Table. 4 Maximum cross-correlation values of left and right knee angular displacement for the two training modes
Fig. 18
figure 18

Snapshots of a walking experiment

5 Conclusion

In this paper, we proposed three rehabilitation modes of end-effector type hybrid gait rehabilitation robots and verified the performance of training modes experimentally. The advantages and the hardware characteristics of the developed gait rehabilitation robot were described in comparison with the existing gait rehabilitation robots. The motor driving principle and the speed profile of the proposed gait training modes were proposed. Lastly, the EMG signal measurement experiment was performed to confirm the muscle auxiliary performance at each training mode, and the improved motion of the affected limb was experimentally verified using the IMU based motion capture experiment.

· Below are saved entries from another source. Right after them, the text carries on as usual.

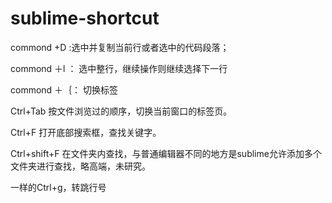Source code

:# sublime-shortcut

commond +D :选中并复制当前行或者选中的代码段落；

commond ＋l ： 选中整行，继续操作则继续选择下一行

commond ＋｛：  切换标签

Ctrl+Tab 按文件浏览过的顺序，切换当前窗口的标签页。


Ctrl+F 打开底部搜索框，查找关键字。


Ctrl+shift+F 在文件夹内查找，与普通编辑器不同的地方是sublime允许添加多个文件夹进行查找，略高端，未研究。

一样的Ctrl+g，转跳行号
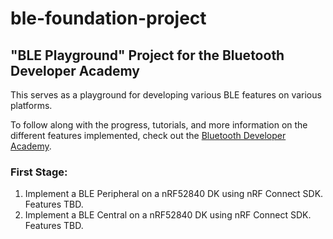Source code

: # ble-foundation-project

## "BLE Playground" Project for the Bluetooth Developer Academy

This serves as a playground for developing various BLE features on various platforms.

To follow along with the progress, tutorials, and more information on the different features implemented, check out the [Bluetooth Developer Academy](https://novelbits.io/academy).

### First Stage:
1. Implement a BLE Peripheral on a nRF52840 DK using nRF Connect SDK. Features TBD.
2. Implement a BLE Central on a nRF52840 DK using nRF Connect SDK. Features TBD.
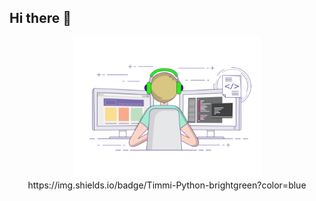 ## Hi there 👋

<div id="header" align="center">
<img src="https://github.com/Timmi116/Timmi116/blob/main/gif3.gif" alt="The unlimited" width="300">
https://img.shields.io/badge/Timmi-Python-brightgreen?color=blue



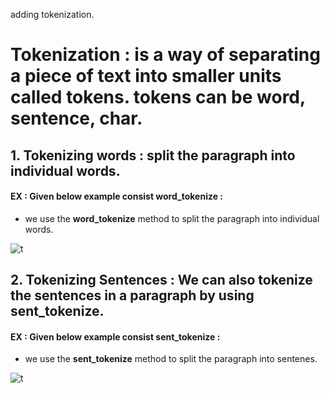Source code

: adding tokenization.

# Tokenization : is a way of separating a piece of text into smaller units called tokens. tokens can be word, sentence, char.
## 1.  Tokenizing words : split the paragraph into individual words.
#### EX : Given below example consist word_tokenize :
- we use the __word_tokenize__ method to split the paragraph into individual words.

![t](https://user-images.githubusercontent.com/29980448/96453698-7aa47980-1238-11eb-9553-247bd4abaf3c.jpg)



## 2.  Tokenizing Sentences : We can also tokenize the sentences in a paragraph by using  sent_tokenize.

#### EX : Given below example consist sent_tokenize :
- we use the __sent_tokenize__ method to split the paragraph into sentenes.

![t](https://user-images.githubusercontent.com/29980448/96455112-63ff2200-123a-11eb-8015-d463242e92bb.png)

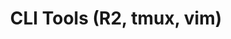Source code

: ---
credit:
- Thomas Quig
featured: false
location: Zoom
recording: ''
slides: cli_tools.pdf
tags:
- shell
- gdb
- r2
- tmux
- vim
time_close: ''
time_start: 2020-09-24T18:00:00.000000-05:00
title: CLI Tools (R2, tmux, vim)
week_number: 4
---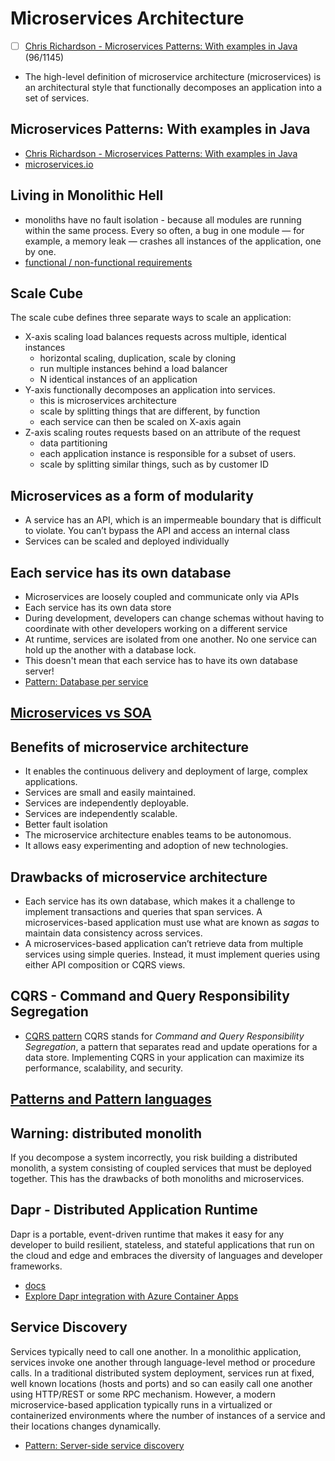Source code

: # Microservices Architecture
- [ ] [Chris Richardson - Microservices Patterns: With examples in Java](https://www.manning.com/books/microservices-patterns) (96/1145)
- The high-level definition of microservice architecture (microservices) is an architectural style that functionally decomposes an application into a set of services.

## Microservices Patterns: With examples in Java
- [Chris Richardson - Microservices Patterns: With examples in Java](https://www.manning.com/books/microservices-patterns)
- [microservices.io](https://microservices.io/)

## Living in Monolithic Hell
- monoliths have no fault isolation - because all modules are running within the same process.
Every so often, a bug in one module — for example, a memory leak — crashes all instances of the application, one by one.
- [functional / non-functional requirements](/pages/functional-non-functional-requirements)

## Scale Cube
The scale cube defines three separate ways to scale an application:
- X-axis scaling load balances requests across multiple, identical instances
  - horizontal scaling, duplication, scale by cloning
  - run multiple instances behind a load balancer
  - N identical instances of an application
- Y-axis functionally decomposes an application into services.
  - this is microservices architecture
  - scale by splitting things that are different, by function
  - each service can then be scaled on X-axis again
- Z-axis scaling routes requests based on an attribute of the request
  - data partitioning
  - each application instance is responsible for a subset of users.
  - scale by splitting similar things, such as by customer ID

## Microservices as a form of modularity
- A service has an API, which is an impermeable boundary that is difficult to violate. You can’t bypass the API and access an internal class
- Services can be scaled and deployed individually

## Each service has its own database
- Microservices are loosely coupled and communicate only via APIs
- Each service has its own data store
- During development, developers can change schemas without having to coordinate with other developers working on a different service
- At runtime, services are isolated from one another. No one service can hold up the another with a database lock.
- This doesn't mean that each service has to have its own database server!
- [Pattern: Database per service](https://microservices.io/patterns/data/database-per-service.html)

## [Microservices vs SOA](/pages/soap-soa#soa---service-oriented-architecture)

## Benefits of microservice architecture
- It enables the continuous delivery and deployment of large, complex applications.
- Services are small and easily maintained.
- Services are independently deployable.
- Services are independently scalable.
- Better fault isolation
- The microservice architecture enables teams to be autonomous.
- It allows easy experimenting and adoption of new technologies.

## Drawbacks of microservice architecture
- Each service has its own database, which makes it a challenge to implement transactions and queries that span services. A microservices-based application must use what are known as _sagas_ to maintain data consistency across services.
- A microservices-based application can’t retrieve data from multiple services using simple queries. Instead, it must implement queries using either API composition or CQRS views.

## CQRS - Command and Query Responsibility Segregation
- [CQRS pattern](https://docs.microsoft.com/en-us/azure/architecture/patterns/cqrs)
CQRS stands for _Command and Query Responsibility Segregation_, a pattern that separates read and update operations for a data store. Implementing CQRS in your application can maximize its performance, scalability, and security.

## [Patterns and Pattern languages](/pages/patterns-pattern-languages)

## Warning: distributed monolith
If you decompose a system incorrectly, you risk building a distributed monolith, a system consisting of coupled services that must be deployed together. This has the drawbacks of both monoliths and microservices.

## Dapr - Distributed Application Runtime
Dapr is a portable, event-driven runtime that makes it easy for any developer to build resilient, stateless, and stateful applications that run on the cloud and edge and embraces the diversity of languages and developer frameworks.
- [docs](https://docs.dapr.io/concepts/overview/)
- [Explore Dapr integration with Azure Container Apps](https://learn.microsoft.com/en-gb/training/modules/implement-azure-container-apps/7-explore-distributed-application-runtime)

## Service Discovery
Services typically need to call one another. In a monolithic application, services invoke one another through language-level method or procedure calls. In a traditional distributed system deployment, services run at fixed, well known locations (hosts and ports) and so can easily call one another using HTTP/REST or some RPC mechanism. However, a modern microservice-based application typically runs in a virtualized or containerized environments where the number of instances of a service and their locations changes dynamically.
- [Pattern: Server-side service discovery](https://microservices.io/patterns/server-side-discovery.html)
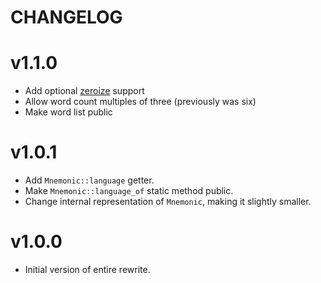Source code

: CHANGELOG
=========

# v1.1.0

- Add optional [zeroize](https://docs.rs/zeroize/latest/zeroize/) support
- Allow word count multiples of three (previously was six)
- Make word list public

# v1.0.1

- Add `Mnemonic::language` getter.
- Make `Mnemonic::language_of` static method public.
- Change internal representation of `Mnemonic`, making it slightly smaller.

# v1.0.0

- Initial version of entire rewrite.
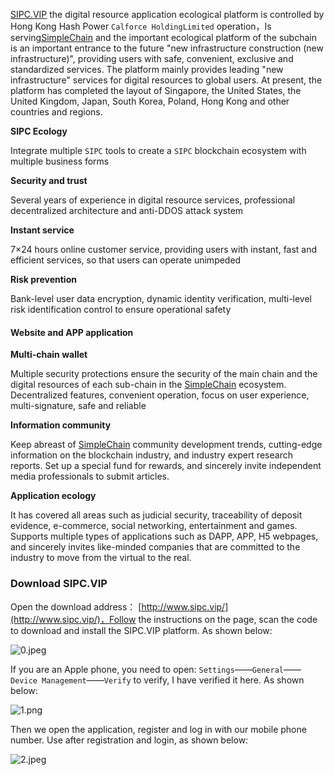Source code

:[SIPC.VIP](http://www.sipc.vip/) the digital resource application ecological platform is controlled by Hong Kong Hash Power `Calforce HoldingLimited` operation，Is serving[SimpleChain](https://www.simplechain.com/) and the important ecological platform of the subchain is an important entrance to the future "new infrastructure construction (new infrastructure)", providing users with safe, convenient, exclusive and standardized services. The platform mainly provides leading "new infrastructure" services for digital resources to global users. At present, the platform has completed the layout of Singapore, the United States, the United Kingdom, Japan, South Korea, Poland, Hong Kong and other countries and regions.

**SIPC Ecology**

Integrate multiple `SIPC` tools to create a `SIPC` blockchain ecosystem with multiple business forms

**Security and trust**

Several years of experience in digital resource services, professional decentralized architecture and anti-DDOS attack system

**Instant service**

7×24 hours online customer service, providing users with instant, fast and efficient services, so that users can operate unimpeded

**Risk prevention**

Bank-level user data encryption, dynamic identity verification, multi-level risk identification control to ensure operational safety

#### Website and APP application

**Multi-chain wallet**

Multiple security protections ensure the security of the main chain and the digital resources of each sub-chain in the [SimpleChain](https://www.simplechain.com/) ecosystem. Decentralized features, convenient operation, focus on user experience, multi-signature, safe and reliable

**Information community**

Keep abreast of [SimpleChain](https://www.simplechain.com/) community development trends, cutting-edge information on the blockchain industry, and industry expert research reports. Set up a special fund for rewards, and sincerely invite independent media professionals to submit articles.

**Application ecology**

It has covered all areas such as judicial security, traceability of deposit evidence, e-commerce, social networking, entertainment and games. Supports multiple types of applications such as DAPP, APP, H5 webpages, and sincerely invites like-minded companies that are committed to the industry to move from the virtual to the real.

### Download SIPC.VIP


Open the download address： [http://www.sipc.vip/](http://www.sipc.vip/)，Follow the instructions on the page, scan the code to download and install the SIPC.VIP platform. As shown below:

![0.jpeg](https://i.loli.net/2020/08/04/b84R2NyYvhL9GHJ.jpg)

If you are an Apple phone, you need to open: `Settings`——`General`—— `Device Management`——`Verify` to verify, I have verified it here. As shown below:

![1.png](https://i.loli.net/2020/08/04/g36a2xOswqCGfXQ.png)

Then we open the application, register and log in with our mobile phone number. Use after registration and login, as shown below:

![2.jpeg](https://i.loli.net/2020/08/04/HetkLZE4fRK6qTs.jpg)


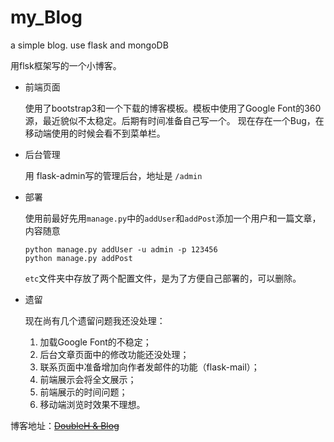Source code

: # my_Blog

a simple blog. use flask and mongoDB

用flsk框架写的一个小博客。

+ 前端页面

  使用了bootstrap3和一个下载的博客模板。模板中使用了Google Font的360源，最近貌似不太稳定。后期有时间准备自己写一个。
  现在存在一个Bug，在移动端使用的时候会看不到菜单栏。

+ 后台管理

  用 flask-admin写的管理后台，地址是 `/admin`

+ 部署

  使用前最好先用`manage.py`中的`addUser`和`addPost`添加一个用户和一篇文章，内容随意
    
      python manage.py addUser -u admin -p 123456
      python manage.py addPost
  
  `etc`文件夹中存放了两个配置文件，是为了方便自己部署的，可以删除。

+ 遗留

  现在尚有几个遗留问题我还没处理：

    1. 加载Google Font的不稳定；
    2. 后台文章页面中的修改功能还没处理；
    3. 联系页面中准备增加向作者发邮件的功能（flask-mail）；
    4. 前端展示会将全文展示；
    5. 前端展示的时间问题；
    6. 移动端浏览时效果不理想。

博客地址：~~[DoubleH & Blog]()~~
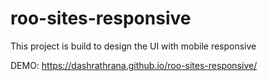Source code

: # roo-sites-responsive
This project is build to design the UI with mobile responsive

DEMO: https://dashrathrana.github.io/roo-sites-responsive/
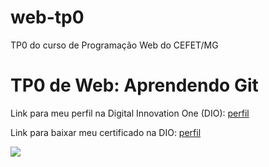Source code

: # web-tp0
TP0 do curso de Programação Web do CEFET/MG

<h1>TP0 de Web: Aprendendo Git</h1>

Link para meu perfil na Digital Innovation One (DIO):
<a href="https://web.digitalinnovation.one/users/caioteixeiraaa?tab=achievements">
  perfil
</a>

Link para baixar meu certificado na DIO:
<a href="https://certificates.digitalinnovation.one/277A1EB2">
  perfil
</a>

<img src="https://fegemo.github.io/cefet-web/images/medalha-curso-git-na-dio.png">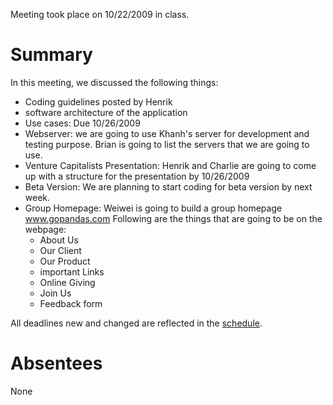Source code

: Meeting took place on 10/22/2009 in class.

# Summary #

In this meeting, we discussed the following things:

  * Coding guidelines posted by Henrik
  * software architecture of the application
  * Use cases: Due 10/26/2009
  * Webserver: we are going to use Khanh's server for development and testing purpose. Brian is going to list the servers that we are going to use.
  * Venture Capitalists Presentation: Henrik and Charlie are going to come up with a structure for the presentation by 10/26/2009
  * Beta Version: We are planning to start coding for beta version by next week.
  * Group Homepage: Weiwei is going to build a group homepage www.gopandas.com Following are the things that are going to be on the webpage:
    * About Us
    * Our Client
    * Our Product
    * important Links
    * Online Giving
    * Join Us
    * Feedback form

All deadlines new and changed are reflected in the [schedule](Schedule.md).

# Absentees #

None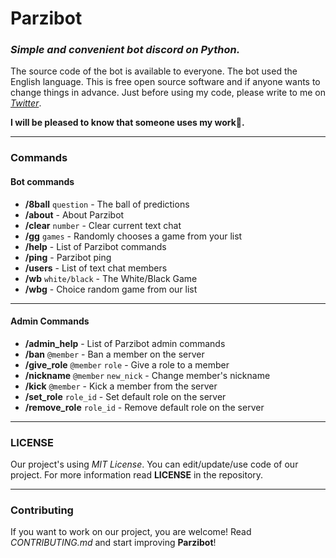 # Parzibot

### _Simple and convenient bot discord on Python._

The source code of the bot is available to everyone. The bot used the English language. This is free open source
software and if anyone wants to change things in advance. Just before using my code, please write to me
on _[Twitter](https://twitter.com/merive_)_.

**I will be pleased to know that someone uses my work🙂.**

___

### Commands

#### **Bot commands**

- **/8ball** `question` - The ball of predictions
- **/about** - About Parzibot
- **/clear** `number` - Clear current text chat
- **/gg** `games` - Randomly chooses a game from your list
- **/help** - List of Parzibot commands
- **/ping** - Parzibot ping
- **/users** - List of text chat members
- **/wb** `white/black` - The White/Black Game
- **/wbg** - Choice random game from our list

 ___

#### **Admin Commands**

- **/admin_help** - List of Parzibot admin commands
- **/ban** `@member` - Ban a member on the server
- **/give_role** `@member` `role` - Give a role to a member
- **/nickname** `@member` `new_nick` - Change member\'s nickname
- **/kick** `@member` - Kick a member from the server
- **/set_role** `role_id` - Set default role on the server
- **/remove_role** `role_id` - Remove default role on the server

___

### LICENSE

Our project's using _MIT License_. You can edit/update/use code of our project. For more information read
**LICENSE** in the repository.

___

### Contributing

If you want to work on our project, you are welcome! Read _CONTRIBUTING.md_ and start improving **Parzibot**!
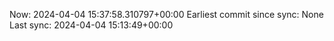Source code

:Now: 2024-04-04 15:37:58.310797+00:00 Earliest commit since sync: None Last sync: 2024-04-04 15:13:49+00:00
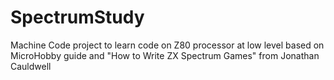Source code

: # SpectrumStudy
Machine Code project to learn code on Z80 processor at low level based on MicroHobby guide and "How to Write ZX Spectrum Games" from Jonathan Cauldwell
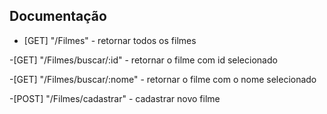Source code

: ## Documentação
- [GET] "/Filmes" - retornar todos os filmes

-[GET] "/Filmes/buscar/:id" - retornar o filme com id selecionado

-[GET] "/Filmes/buscar/:nome" - retornar o filme com o nome selecionado

-[POST] "/Filmes/cadastrar" - cadastrar novo filme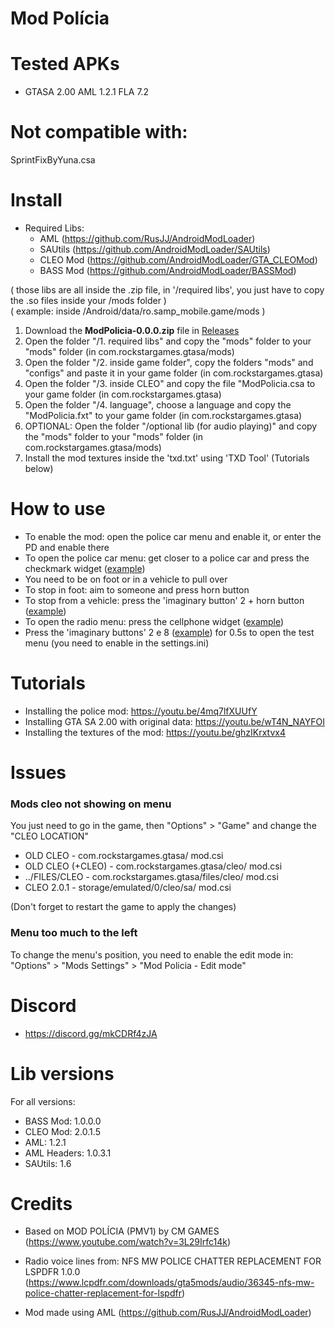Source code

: # Mod Polícia

<h1>Tested APKs</h1>

* GTASA 2.00 AML 1.2.1 FLA 7.2

<h1>Not compatible with:</h1>

SprintFixByYuna.csa

<h1>Install</h1>

* Required Libs:
  * AML (https://github.com/RusJJ/AndroidModLoader)
  * SAUtils (https://github.com/AndroidModLoader/SAUtils)
  * CLEO Mod (https://github.com/AndroidModLoader/GTA_CLEOMod)
  * BASS Mod (https://github.com/AndroidModLoader/BASSMod)

( those libs are all inside the .zip file, in '/required libs', you just have to copy the .so files inside your /mods folder )<br>
( example: inside /Android/data/ro.samp_mobile.game/mods )<br>

1. Download the **ModPolicia-0.0.0.zip** file in [Releases](https://github.com/Danilo1301/GTASA_libModPolicia/releases)
2. Open the folder "/1. required libs" and copy the "mods" folder to your "mods" folder (in com.rockstargames.gtasa/mods)
3. Open the folder "/2. inside game folder", copy the folders "mods" and "configs" and paste it in your game folder (in com.rockstargames.gtasa)
4. Open the folder "/3. inside CLEO" and copy the file "ModPolicia.csa to your game folder (in com.rockstargames.gtasa)
5. Open the folder "/4. language", choose a language and copy the "ModPolicia.fxt" to your game folder (in com.rockstargames.gtasa)
6. OPTIONAL: Open the folder "/optional lib (for audio playing)" and copy the "mods" folder to your "mods" folder (in com.rockstargames.gtasa/mods)
7. Install the mod textures inside the 'txd.txt' using 'TXD Tool' (Tutorials below)

<h1>How to use</h1>

* To enable the mod: open the police car menu and enable it, or enter the PD and enable there
* To open the police car menu: get closer to a police car and press the checkmark widget ([example](https://imgur.com/gallery/checkmark-apBNac1))
* You need to be on foot or in a vehicle to pull over
* To stop in foot: aim to someone and press horn button
* To stop from a vehicle: press the 'imaginary button' 2 + horn button ([example](https://imgur.com/gallery/Ua4WzpE))
* To open the radio menu: press the cellphone widget ([example](https://imgur.com/gallery/radio-ofyko9e))
* Press the 'imaginary buttons' 2 e 8 ([example](https://imgur.com/gallery/WNUf5Ye)) for 0.5s to open the test menu (you need to enable in the settings.ini)

<h1>Tutorials</h1>

* Installing the police mod: https://youtu.be/4mq7lfXUUfY
* Installing GTA SA 2.00 with original data: https://youtu.be/wT4N_NAYFOI
* Installing the textures of the mod: https://youtu.be/ghzIKrxtvx4

<h1>Issues</h1>

<h3>Mods cleo not showing on menu</h3>

You just need to go in the game, then "Options" > "Game" and change the "CLEO LOCATION"<br>

* OLD CLEO - com.rockstargames.gtasa/ mod.csi
* OLD CLEO (+CLEO) - com.rockstargames.gtasa/cleo/ mod.csi
* ../FILES/CLEO - com.rockstargames.gtasa/files/cleo/ mod.csi
* CLEO 2.0.1 - storage/emulated/0/cleo/sa/ mod.csi

(Don't forget to restart the game to apply the changes)

<h3>Menu too much to the left</h3>

To change the menu's position, you need to enable the edit mode in: "Options" > "Mods Settings" > "Mod Policia - Edit mode"

<h1>Discord</h1>

* https://discord.gg/mkCDRf4zJA

<h1>Lib versions</h1>

For all versions:
* BASS Mod: 1.0.0.0
* CLEO Mod: 2.0.1.5
* AML: 1.2.1
* AML Headers: 1.0.3.1
* SAUtils: 1.6

<h1>Credits</h1>

* Based on MOD POLÍCIA (PMV1) by CM GAMES (https://www.youtube.com/watch?v=3L29Irfc14k)

* Radio voice lines from: NFS MW POLICE CHATTER REPLACEMENT FOR LSPDFR 1.0.0 (https://www.lcpdfr.com/downloads/gta5mods/audio/36345-nfs-mw-police-chatter-replacement-for-lspdfr)

* Mod made using AML (https://github.com/RusJJ/AndroidModLoader)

To examine the hardware operation performance of the developed robot and the effectiveness of the proposed algorithm, we conducted the experiment. In the near future, we plan to improve the hardware and software of the robot through the usability evaluation of the patients. In the long term, we plan to upgrade the developed robot steadily in consideration of safety and reliability for medical device certification.